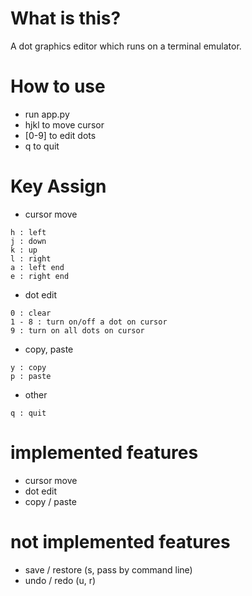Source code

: 
# What is this?

A dot graphics editor which runs on a terminal emulator.

# How to use

- run app.py
- hjkl to move cursor
- [0-9] to edit dots
- q to quit

# Key Assign

- cursor move
```
h : left
j : down
k : up
l : right
a : left end
e : right end
```

- dot edit
```
0 : clear
1 - 8 : turn on/off a dot on cursor
9 : turn on all dots on cursor
```

- copy, paste
```
y : copy
p : paste
```

- other
```
q : quit
```

# implemented features

- cursor move
- dot edit
- copy / paste

# not implemented features

- save / restore (s, pass by command line)
- undo / redo (u, r)

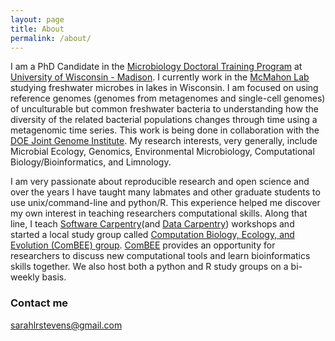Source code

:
```yaml
---
layout: page
title: About
permalink: /about/
---
```


I am a PhD Candidate in the [Microbiology Doctoral Training Program](https://microbiology.wisc.edu/) at [University of Wisconsin - Madison](http://www.wisc.edu/). I currently work in the [McMahon Lab](https://mcmahonlab.wisc.edu/) studying freshwater microbes in lakes in Wisconsin. I am focused on using reference genomes (genomes from metagenomes and single-cell genomes) of unculturable but common freshwater bacteria to understanding how the diversity of the related bacterial populations changes through time using a metagenomic time series. This work is being done in collaboration with the [DOE Joint Genome Institute](http://jgi.doe.gov/). My research interests, very generally, include Microbial Ecology, Genomics, Environmental Microbiology, Computational Biology/Bioinformatics, and Limnology.

I am very passionate about reproducible research and open science and over the years I have taught many labmates and other graduate students to use unix/command-line and python/R. This experience helped me discover my own interest in teaching researchers computational skills. Along that line, I teach [Software Carpentry](https://software-carpentry.org/)(and [Data Carpentry](http://www.datacarpentry.org/)) workshops and started a local study group called [Computation Biology, Ecology, and Evolution (ComBEE) group](https://sites.google.com/a/wisc.edu/combee/). [ComBEE](https://sites.google.com/a/wisc.edu/combee/) provides an opportunity for researchers to discuss new computational tools and learn bioinformatics skills together. We also host both a python and R study groups on a bi-weekly basis.

### Contact me

[sarahlrstevens@gmail.com](mailto:sarahlrstevens@gmail.com)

_Problem requirements:_
The response must contain each line above that holds the string "cursor".

_Problem solution:_
- hjkl to move cursor
- cursor move
1 - 8 : turn on/off a dot on cursor
9 : turn on all dots on cursor
- cursor move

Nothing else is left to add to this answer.